Acts 1:12-14; John 19:25-34
If my mother said one thing to me consistently from the time I can remember, it was that she loved me. She said it all the time. When she felt the need to go beyond that, she’d say, “You will never know how much I love you until you have children of your own.”
To me, that’s a way of saying that the deepest love cannot be described, it can only be experienced. That may be true, but perhaps science has begun to come close. I came across a recent study that tried to capture the bond between a mother and her children neurologically. In one part, a group of mothers were shown images of people under stress and asked to imagine themselves in that situation.

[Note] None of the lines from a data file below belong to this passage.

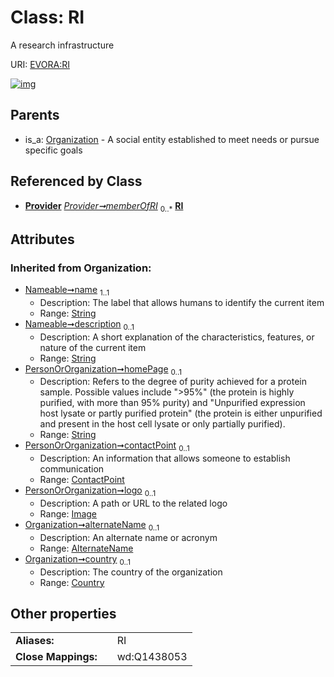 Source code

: 
# Class: RI

A research infrastructure

URI: [EVORA:RI](https://evora-project.eu/RI)


[![img](https://yuml.me/diagram/nofunky;dir:TB/class/[Provider]++-%20memberOfRI%200..*>[RI&#124;homePage(i):string%20%3F;name(i):string;description(i):string%20%3F],[Organization]^-[RI],[Provider],[Organization],[Image],[Country],[ContactPoint],[AlternateName])](https://yuml.me/diagram/nofunky;dir:TB/class/[Provider]++-%20memberOfRI%200..*>[RI&#124;homePage(i):string%20%3F;name(i):string;description(i):string%20%3F],[Organization]^-[RI],[Provider],[Organization],[Image],[Country],[ContactPoint],[AlternateName])

## Parents

 *  is_a: [Organization](Organization.md) - A social entity established to meet needs or pursue specific goals

## Referenced by Class

 *  **[Provider](Provider.md)** *[Provider➞memberOfRI](Provider_memberOfRI.md)*  <sub>0..\*</sub>  **[RI](RI.md)**

## Attributes


### Inherited from Organization:

 * [Nameable➞name](Nameable_name.md)  <sub>1..1</sub>
     * Description: The label that allows humans to identify the current item
     * Range: [String](types/String.md)
 * [Nameable➞description](Nameable_description.md)  <sub>0..1</sub>
     * Description: A short explanation of the characteristics, features, or nature of the current item
     * Range: [String](types/String.md)
 * [PersonOrOrganization➞homePage](PersonOrOrganization_homePage.md)  <sub>0..1</sub>
     * Description: Refers to the degree of purity achieved for a protein sample. Possible values include ">95%" (the protein is highly purified, with more than 95% purity) and "Unpurified expression host lysate or partly purified protein" (the protein is either unpurified and present in the host cell lysate or only partially purified).
     * Range: [String](types/String.md)
 * [PersonOrOrganization➞contactPoint](PersonOrOrganization_contactPoint.md)  <sub>0..1</sub>
     * Description: An information that allows someone to establish communication
     * Range: [ContactPoint](ContactPoint.md)
 * [PersonOrOrganization➞logo](PersonOrOrganization_logo.md)  <sub>0..1</sub>
     * Description: A path or URL to the related logo
     * Range: [Image](Image.md)
 * [Organization➞alternateName](Organization_alternateName.md)  <sub>0..1</sub>
     * Description: An alternate name or acronym
     * Range: [AlternateName](AlternateName.md)
 * [Organization➞country](Organization_country.md)  <sub>0..1</sub>
     * Description: The country of the organization
     * Range: [Country](Country.md)

## Other properties

|  |  |  |
| --- | --- | --- |
| **Aliases:** | | RI |
| **Close Mappings:** | | wd:Q1438053 |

Various brain responses were recorded. Next, they were asked to imagine their children in those same situations and were again measured. The responses of many of these women were nearly identical in both cases; in other words, mothers tended to feel what their child was going through as if they themselves were going through it. As far as they were concerned, they and their child were one.

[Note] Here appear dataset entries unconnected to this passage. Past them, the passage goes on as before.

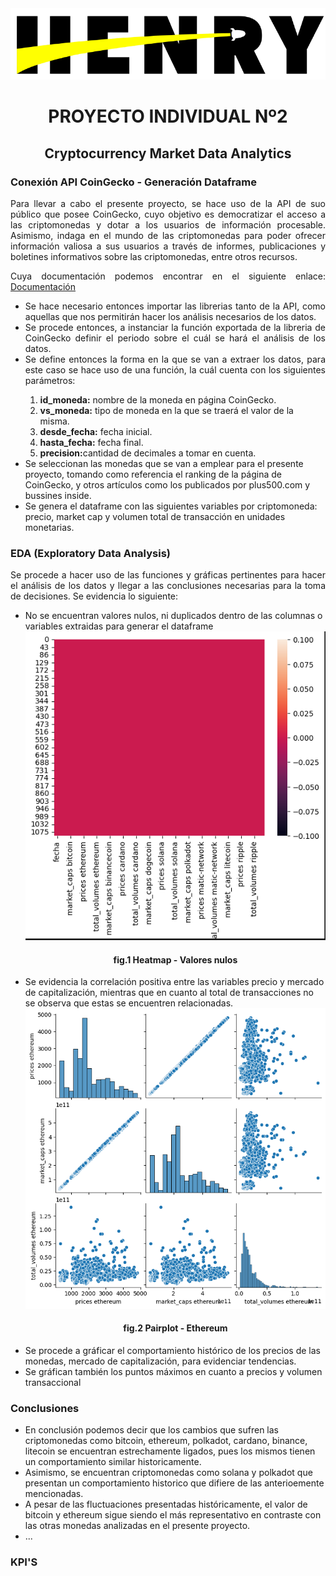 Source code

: 
<img style= "text-align: center;" src='Imagenes/logo henry.PNG'>
      
<h1 style="text-align: center;"><strong>PROYECTO INDIVIDUAL Nº2</strong></h1>
           
<h2 style="text-align: center;">Cryptocurrency Market Data Analytics</h2>
    
<h3><strong>Conexión API CoinGecko - Generación Dataframe</strong></h3>

<p style="text-align: justify;">Para llevar a cabo el presente proyecto, se hace uso de la API de suo público que posee
CoinGecko, cuyo  objetivo es democratizar el acceso a las criptomonedas y dotar a los usuarios de información procesable. Asimismo,
indaga en el mundo de las criptomonedas para poder ofrecer información valiosa a sus usuarios a través de informes, publicaciones y boletines informativos sobre las criptomonedas, entre otros recursos.
</p>

<p style="text-align: justify;">Cuya documentación podemos encontrar en el siguiente enlace: <a href="https://www.coingecko.com/en/api/documentation">Documentación</a></p>

<ul>
<li style="text-align: justify;"> Se hace necesario entonces importar las librerias tanto de la API, como aquellas que nos permitirán hacer los análisis necesarios de los datos.</li>

<li style="text-align: justify;">Se procede entonces, a instanciar la función exportada de la libreria de CoinGecko
 definir el periodo sobre el cuál se hará el análisis de los datos.</li>

<li style="text-align: justify;"> Se define entonces la forma en la que se van a extraer los datos, para este caso se hace uso de una función, la cuál cuenta con los siguientes parámetros:</li>
<ol>
<li><strong>id_moneda:</strong> nombre de la moneda en página CoinGecko.</li>
<li><strong>vs_moneda:</strong> tipo de moneda en la que se traerá el valor de la misma.</li>
<li><strong>desde_fecha:</strong> fecha inicial.</li>
<li><strong>hasta_fecha:</strong> fecha final.</li>
<li><strong>precision:</strong>cantidad de decimales a tomar en cuenta.</li>

</ol>
<li>Se seleccionan las monedas que se van a emplear para el presente proyecto,
tomando como referencia el ranking de la página de CoinGecko, y otros artículos como los publicados por plus500.com y bussines inside.
</li>
<li>Se genera el dataframe con las siguientes variables por criptomoneda: precio, market cap y volumen total de transacción en unidades monetarias.</li>
</ul>
    
<h3><strong>EDA (Exploratory Data Analysis)</strong></h3>

<p style="text-align: justify;">Se procede a hacer uso de las funciones y gráficas pertinentes para hacer el análisis de los datos y llegar a las conclusiones necesarias para la toma de decisiones. Se evidencia lo siguiente:
</p>

<ul>
<li>No se encuentran valores nulos, ni duplicados dentro de las columnas o variables extraidas para generar el dataframe</li>
<img style="text-align: center;" src="Imagenes/heatmap-nulos.PNG">
<h4 style="text-align: center;">fig.1 Heatmap - Valores nulos</h4>

<li>Se evidencia la correlación positiva entre las variables precio y mercado de capitalización, mientras que en cuanto al total de transacciones no se observa que estas se encuentren relacionadas.</li>
<img  style="text-align: center;" src="Imagenes/pairplot.png">
<h4 style="text-align: center;">fig.2 Pairplot - Ethereum</h4>

<li>Se procede a gráficar el comportamiento histórico de los precios de las monedas, mercado de capitalización, para evidenciar tendencias.</li>

<li>Se gráfican también los puntos máximos en cuanto a precios y volumen transaccional</li>
</ul>
    
<h3><strong>Conclusiones</strong></h3>

<ul>
<li>En conclusión podemos decir que los cambios que sufren las criptomonedas como bitcoin, ethereum, polkadot, cardano, binance, litecoin se encuentran estrechamente ligados, pues los mismos tienen un comportamiento similar historicamente.</li>

<li>Asimismo, se encuentran criptomonedas como solana y polkadot que presentan un comportamiento historico que difiere de las anterioemente mencionadas.</li>
            
<li>A pesar de las fluctuaciones presentadas históricamente, el valor de bitcoin y ethereum sigue siendo el más representativo en contraste con las otras monedas analizadas en el presente proyecto.</li>
            
<li>...</li>
</ul>
    

<h3><strong>KPI'S</strong></h3>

In light of this, let us pause and reflect on the scene in our gospel reading today. Notice that John, unlike the other evangelists, places Mary right at the cross, not at a distance from it. Our instinctive reaction is to imagine what she felt watching her child suffer so. What mother would not suffer at such a moment, let alone the Blessed Mother? Despite the pain, despite the abandonment of nearly everyone else, Mary remained at his side. Over and above this consider her lifelong, steadfast faithfulness. The gospels make it clear: Mary is the only person to be with Jesus at every pivotal moment of his life from conception to death. She is his mother, but she is his disciple first. Her life is a testament to the advice she herself gave to the wedding stewards at Cana: Do whatever he tells you (John 2:5).
Knowing that, her Son gives his mother more to do. When Jesus saw his mother and the disciple there whom he loved, he said to his mother, “Woman, behold, your son” Then he said to the disciple, “Behold, your mother.” (John 19:26). Note the high regard Jesus has for Mary. He speaks when he sees her; he speaks first to her; most importantly, he expands her role as mother to now include the ideal or Beloved Disciple. In the words of theologian Fr. Raymond Brown, this is Christ’s “ last-willed … act of empowerment that both reveals and makes come about a new relationship.”1
That new relationship is Mary as mother of the Church, for Christ has raised her from being mother of the head to mother also of his Mystical Body. Under the inspiration of the Holy Spirit, the Church proclaims from ancient times that she was born from the wounded side of Christ as he slept the sleep of death upon the cross.2
Mary understood this and, as in all things, obeyed her Lord. That is why in the first reading we find her with the Church – the disciples in the upper room – in prayer. Mary has the most marvelous intercessory role; obedient daughter of the Father, mother of his only Son, and spouse of the Holy Spirit. She is in the perfect position to intercede for the Church.
Someone once said that the word ‘mother’ isn’t a noun as much as it’s a verb. So today, on the Memorial of the Blessed Virgin Mary, Mother of the Church, consider how Mary’s role from the beginning has been to ‘mother’ people to God by being a model of prayer, discipleship, and unconditional love. And operating on the principle that we will never know how much our Mother loves us until we have children of our own, we must remember that Mary’s model of motherhood is meant to be imitated; we too are called to ‘mother’ people into the Church.
If we don’t know where to start learning from her, begin with the rosary. From the joyful mysteries alone we learn humility, love of neighbor, poverty of spirit, obedience, and piety. Every major event in her life a mystery, every mystery with its own fruit, every fruit centered on Christ. That is the key; Mary teaches us through the rosary what she teaches through her life; that bringing people to the Church is nothing more or less than bringing them to her Son and allowing him to stir within them the flame of divine love which truly cannot be described but only experienced, and in which we are truly one.
Mary, Mother of the Church, pray for us.
1Brown, Fr. R.E., SS (1994). The Death of the Messiah: From Gethsemane to the Grave. New York: Bantam Doubleday Dell Publishing Group, Inc.. p 1021.